Oddoworld : l'Exode d'Abe



Date de sortie : 1998 (Playstation)


Type de jeu

Fabuleux voyage chaotique au pays du capitalisme sauvage et de la corruption généralisée. Heureusement, tout ça est bien planqué derrière des décors somptueux.





Premier contact

Chez papa, on est passés de la Master System à la Playstation au début de l’année 1997, je crois. Sacré bond technologique ! Après avoir testé une poignée de jeux pas toujours géniaux, et flippé comme jamais devant Resident Evil, le charme de l'Odyssée d’Abe nous a définitivement fait tomber amoureux de la console. Quand la suite, l’Exode d’Abe, a été annoncée l’année suivante, je n’ai même pas eu besoin de le réclamer en cadeau d’anniversaire ; mon père l’avait déjà acheté. Je suis même à peu près sûr qu’il ne m’a pas attendu pour y jouer ! Sacrilège ! Quel genre de parent ose agir de la sorte envers ses enfants ?





Retour sur expérience

À l’heure où le jeu de plateforme perdait du terrain sur à peu près toutes les machines, Abe lui a redonné ses lettres de noblesse le temps de deux titres captivants, au gameplay renouvelé et au level design assez dingue. Le nombre d’options qui s’offrent au joueur est immense, d’autant plus dans le second opus : dialogue avec d’autres personnages, possession du corps des ennemis, camouflage, lancer de projectiles… le tout servant à évoluer dans des niveaux tortueux, parfois sur plusieurs plans dans le même écran. Autre grosse nouveauté, le système de vies et de continues, héritage un peu obsolète des bornes d’arcade, a enfin été abandonné. En plus, le but du jeu est de sauver les compagnons d’Abe, les Mudokons, des esclaves exploités jusqu’à l’os (littéralement) par d’horribles industriels véreux. De quoi faire briller les yeux d’un apprenti islamo-écolo-bobo-gauchiste comme moi.

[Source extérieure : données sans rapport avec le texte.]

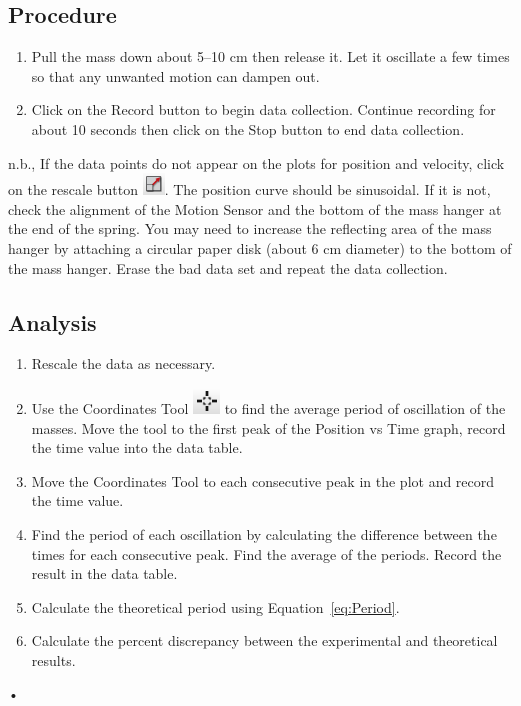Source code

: \documentclass[main.tex]{subfiles}
\begin{document}
\subsection*{Procedure}
\begin{enumerate}
\item
Pull the mass down about 5--10 cm then release it. Let it oscillate a few times so that any unwanted motion can dampen out.
\item
Click on the Record button to begin data collection. Continue recording for about 10 seconds then click on the Stop button to end data collection.
\end{enumerate}
n.b., If the data points do not appear on the plots for position and velocity, click on the rescale button \includegraphics{Rescale}. The position curve should be sinusoidal. If it is not, check the alignment of the Motion Sensor and the bottom of the mass hanger at the end of the spring. You may need to increase the reflecting area of the mass hanger by attaching a circular paper disk (about 6 cm diameter) to the bottom of the mass hanger. Erase the bad data set and repeat the data collection.

\subsection*{Analysis}
\begin{enumerate}
\item
Rescale the data as necessary.
\item
Use the Coordinates Tool \includegraphics{Coordinates_Tool} to find the average period of oscillation of the masses. Move the tool to the first peak of the Position vs Time graph, record the time value into the data table.
\item
Move the Coordinates Tool to each consecutive peak in the plot and record the time value.
\item
Find the period of each oscillation by calculating the difference between the times for each consecutive peak. Find the average of the periods. Record the result in the data table.
\item
Calculate the theoretical period using Equation~\eqref{eq:Period}.
\item
Calculate the percent discrepancy between the experimental and theoretical results.
\end{enumerate}•
\end{document}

Flashback spécial ambiance

Si le protagoniste un peu niais reste très attachant, le titre doit une grande partie de son succès à sa patte graphique. Ainsi, on traverse divers paysages allant de la gare délabrée à la jungle impénétrable, en passant par des caveaux mystiques et une brasserie morbide (qui broie les os des gentils Mudokons pour en faire de la bière, oui). Tout est sombre et désolé, chaque région du monde oppresse le joueur à sa manière, via des paysages statiques absolument magnifiques, même à travers nos yeux impitoyables habitués à l’ultra HD et tout le bazar. Les artistes ont pioché dans le meilleur du steampunk, du post-apocalyptique, mais aussi dans les créations de notre Mère Nature bien aimée, pour donner vie à un univers inoubliable. Les énormes pipelines rouillés côtoient les racines d’arbres millénaires, les immenses chaînes de production laissent place à des montagnes sacrées. Et pourtant, on se marre. Ah bah oui, c’est bourré d’humour aussi. Il ne faut pas s’attendre à une subtilité de dingue, mais ça fait souvent le job. En tout cas, ça faisait le job dans les années 90 (du coup, je ne suis plus du tout certain de rigoler aujourd’hui).





Réécoute de la bande-son

Non seulement la musique apporte une touche de perfection à l’ambiance, mais en plus, elle est intelligente ! Enfin presque. Selon les actions menées par le joueur dans un niveau donné (comme fuir des pseudo chiens enragés ou se faire découper par un hachoir mécanique géant), une section plus ou moins rythmée et angoissante accompagne la scène. Ça envoie du lourd quand d’affreux soldats nous tirent dessus et ça se change en berceuse lorsqu’on s’arrête pour souffler derrière un gros caillou. Parfois, on flirte avec les limites de la musique savante expérimentale, ce qui peut toujours vous faire passer pour très cultivé dans les bons milieux.




Moment Nostalgie

Si j’ai adoré explorer le jeu pour la première fois avec mon papa, j’ai encore plus apprécié le faire découvrir à mes petits frères dix ans plus tard. La console avait pris la poussière mais l’Exode d’Abe, pas du tout ! Voir les deux gamins pousser des “Ouaaah” admiratifs à chaque minute m’a fait avaler une cinquantaine de Madeleines de Proust numériques d’un coup. Je me suis revu à peu près au même âge, fasciné par mes propres aventures vidéoludiques, seul ou avec ma grande sœur. J’ai beau essayer de ressentir cette magie nostalgique en écrivant ces textes, sur fond de playlist gaming vintage, rien à faire ! La puissance n’est pas la même. Je n’ai plus qu’à espérer qu’on découvre comment remonter le temps dans les quarante prochaines années.